The Brera Museum is the largest classical art museum in Milan, among which stand out The Lamentation of Christ (1480) by Andrea Mantegna, with its famous extreme foreshortening, and a sublime Raphael, Wedding of the Virgin (1504), which brings architectural perspective (a new Renaissance trick) to the fore by leaving poor Mary and Joseph as bit players. There is also that of Caravaggio Dinner at Emmaus (1605-6), a masterful demonstration of chiaroscuro and waving hands, later copy (by Caravaggio) of that in the National Gallery, London.

And speaking of Caravaggio, the bad boy of the Renaissance art world, al Pinacoteca Ambrosiana, a museum less visited than the Brera but with so many emblematic works, we find theirs Fruit basket (1599), considered one of the first examples of still life in European painting. The hyper-realistic basket seems to be teetering on the edge of the image-space, in danger of falling out of the painting and into the viewer's space.

The other great masterpiece here is the largest surviving Renaissance caricature and was made by Raphael as preparatory work for his work. The school of Athens (1509-11) in the Vatican.

Finally, the Ambrosian Library (your ticket gets you to both) houses the largest collection of Leonardo da Vinci's notebooks, the Codex Atlanticus. A rare opportunity to see his notebooks up close at the exhibition. And don't miss Leonardo's beautiful portrait of a musician (c. 1483–1487) hidden in the basement!

the last supper

You can't go on an art visit to Milan without seeing one of the most famous paintings in the world, Michelangelo's masterpiece, the last supper the scene of the last supper of Jesus with his disciples. On the wall of the convent of Santa Maria delle Grazie, the mural was commissioned as part of a project to renovate the church and its convent buildings by Da Vinci's patron Ludovico Sforza, Duke of Milan. Although you can try to reserve tickets on the museum's website, they sell out months in advance. A better option is to book a tour with one of the many guides, thus ensuring access. A good option is the tour company, Get Your Guide, which offers a guided walking tour of Milan and a visit to the Last Supper.

where to be

The elegant five-star Principe di Savoia, part of the Dorchester Collection, offers a quiet location near the Porta Nuova district, with a free car service to the historic center and the best luxury stay in Milan . Open since 1927, this is one of Milan's great historic hotels. Common areas feature attractive Art Deco features that will take you back in time, while rooms feature an attractive mix of 19th-century decor with contemporary touches, such as heavy Italian curtains, luxurious wallpaper and beautiful ceramic tiles in the bathrooms. . The top floor spa offers great views of the city and the hearty breakfast is one of the best in town.

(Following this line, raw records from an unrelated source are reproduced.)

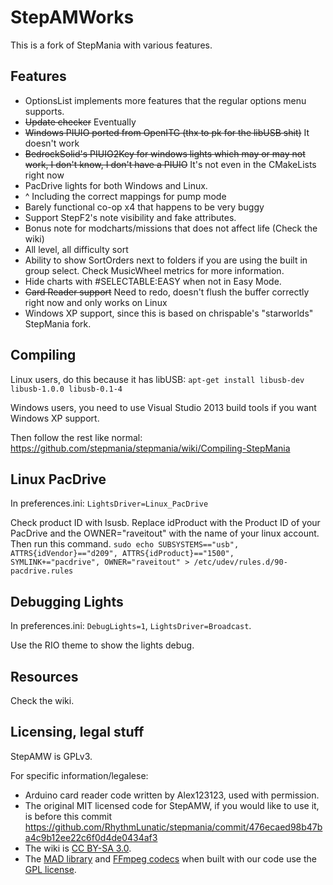 StepAMWorks
=========

This is a fork of StepMania with various features.

## Features
* OptionsList implements more features that the regular options menu supports.
* ~~Update checker~~ Eventually
* ~~Windows PIUIO ported from OpenITG (thx to pk for the libUSB shit)~~ It doesn't work
* ~~BedrockSolid's PIUIO2Key for windows lights which may or may not work, I don't know, I don't have a PIUIO~~ It's not even in the CMakeLists right now
* PacDrive lights for both Windows and Linux.
* ^ Including the correct mappings for pump mode
* Barely functional co-op x4 that happens to be very buggy
* Support StepF2's note visibility and fake attributes.
* Bonus note for modcharts/missions that does not affect life (Check the wiki)
* All level, all difficulty sort
* Ability to show SortOrders next to folders if you are using the built in group select. Check MusicWheel metrics for more information.
* Hide charts with #SELECTABLE:EASY when not in Easy Mode.
* ~~Card Reader support~~ Need to redo, doesn't flush the buffer correctly right now and only works on Linux
* Windows XP support, since this is based on chrispable's "starworlds" StepMania fork.

## Compiling

Linux users, do this because it has libUSB: `apt-get install libusb-dev libusb-1.0.0 libusb-0.1-4`

Windows users, you need to use Visual Studio 2013 build tools if you want Windows XP support.

Then follow the rest like normal: https://github.com/stepmania/stepmania/wiki/Compiling-StepMania

## Linux PacDrive
In preferences.ini: `LightsDriver=Linux_PacDrive`

Check product ID with lsusb. Replace idProduct with the Product ID of your PacDrive and the OWNER="raveitout" with the name of your linux account. Then run this command.
`sudo echo SUBSYSTEMS=="usb", ATTRS{idVendor}=="d209", ATTRS{idProduct}=="1500", SYMLINK+="pacdrive", OWNER="raveitout" > /etc/udev/rules.d/90-pacdrive.rules`

## Debugging Lights
In preferences.ini: `DebugLights=1`, `LightsDriver=Broadcast`.

Use the RIO theme to show the lights debug.

## Resources

Check the wiki.

## Licensing, legal stuff

StepAMW is GPLv3.

For specific information/legalese:
* Arduino card reader code written by Alex123123, used with permission.
* The original MIT licensed code for StepAMW, if you would like to use it, is before this commit https://github.com/RhythmLunatic/stepmania/commit/476ecaed98b47ba4c9b12ee22c6f0d4de0434af3
* The wiki is [CC BY-SA 3.0](https://creativecommons.org/licenses/by-sa/3.0/).
* The [MAD library](http://www.underbit.com/products/mad/) and [FFmpeg codecs](https://www.ffmpeg.org/) when built with our code use the [GPL license](http://www.gnu.org).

For smaller budgets, the four-star NH Milano City Life is a great business hotel with large, spacious rooms, a hearty breakfast buffet, and a rooftop pool next to the metro. Or, within walking distance of the city's main attractions, Sonder Missori is a stylish choice, with 40 modern and well-appointed rooms.

Where to eat and drink

At the Principe Savoia, the Acanto restaurant offers a modern Italian menu in elegant surroundings. Delicious handmade pasta dishes and highly creative desserts make for a satisfying dining experience.

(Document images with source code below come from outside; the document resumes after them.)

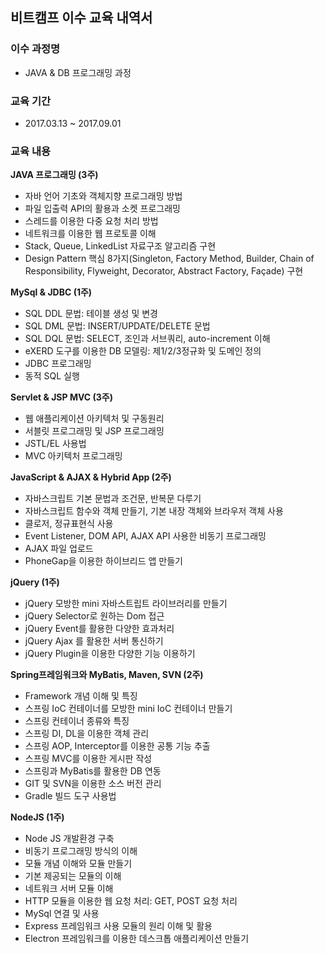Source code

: ## 비트캠프 이수 교육 내역서

### 이수 과정명
* JAVA & DB 프로그래밍 과정

### 교육 기간
* 2017.03.13 ~ 2017.09.01

### 교육 내용


**JAVA 프로그래밍 (3주)**<br>
-	자바 언어 기초와 객체지향 프로그래밍 방법
-	파일 입출력 API의 활용과 소켓 프로그래밍
-	스레드를 이용한 다중 요청 처리 방법
-	네트워크를 이용한 웹 프로토콜 이해
-	Stack, Queue, LinkedList 자료구조 알고리즘 구현
-	Design Pattern 핵심 8가지(Singleton, Factory Method, Builder, Chain of Responsibility, Flyweight, Decorator, Abstract Factory, Façade) 구현<br>

**MySql & JDBC (1주)**<br>
-	SQL DDL 문법: 테이블 생성 및 변경
-	SQL DML 문법: INSERT/UPDATE/DELETE 문법
- SQL DQL 문법: SELECT, 조인과 서브쿼리, auto-increment 이해
- eXERD 도구를 이용한 DB 모델링: 제1/2/3정규화 및 도메인 정의
- JDBC 프로그래밍
- 동적 SQL 실행<br>

**Servlet & JSP MVC (3주)**<br>
- 웹 애플리케이션 아키텍처 및 구동원리
-	서블릿 프로그래밍 및 JSP 프로그래밍
-	JSTL/EL 사용법
-	MVC 아키텍처 프로그래밍<br>

**JavaScript & AJAX & Hybrid App (2주)**<br>
-	자바스크립트 기본 문법과 조건문, 반복문 다루기
-	자바스크립트 함수와 객체 만들기, 기본 내장 객체와 브라우저 객체 사용
-	클로저, 정규표현식 사용
-	Event Listener, DOM API, AJAX API 사용한 비동기 프로그래밍
-	AJAX 파일 업로드
-	PhoneGap을 이용한 하이브리드 앱 만들기<br>

**jQuery (1주)**<br>
-	jQuery 모방한 mini 자바스트립트 라이브러리를 만들기
-	jQuery Selector로 원하는 Dom 접근
-	jQuery Event를 활용한 다양한 효과처리
-	jQuery Ajax 를 활용한 서버 통신하기
-	jQuery Plugin을 이용한 다양한 기능 이용하기<br>

**Spring프레임워크와 MyBatis, Maven, SVN (2주)**<br>
-	Framework 개념 이해 및 특징
-	스프링 IoC 컨테이너를 모방한 mini IoC 컨테이너 만들기
-	스프링 컨테이너 종류와 특징
-	스프링 DI, DL을 이용한 객체 관리
-	스프링 AOP, Interceptor를 이용한 공통 기능 추출
-	스프링 MVC를 이용한 게시판 작성
-	스프링과 MyBatis를 활용한 DB 연동
-	GIT 및 SVN을 이용한 소스 버전 관리
-	Gradle 빌드 도구 사용법<br>

**NodeJS (1주)**<br>
-	Node JS 개발환경 구축
-	비동기 프로그래밍 방식의 이해
-	모듈 개념 이해와 모듈 만들기
-	기본 제공되는 모듈의 이해
-	네트워크 서버 모듈 이해
-	HTTP 모듈을 이용한 웹 요청 처리: GET, POST 요청 처리
-	MySql 연결 및 사용
-	Express 프레임워크 사용 모듈의 원리 이해 및 활용
-	Electron 프레임워크를 이용한 데스크톱 애플리케이션 만들기<br>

If you're looking for a trendy spot for cocktails and tapas, the sprawling Moebius in a former textile workshop near Central Station has a chic industrial vibe. It houses a vinyl shop, two restaurants Sperimentale and Tapa Bistrot, plus live entertainment.

Since 1911, and still in the same family, Jamaica, a bar and cafe near the Brera Museum, has been a favorite watering hole for creatives over the years, including Lucio Fontana and Allen Ginsberg.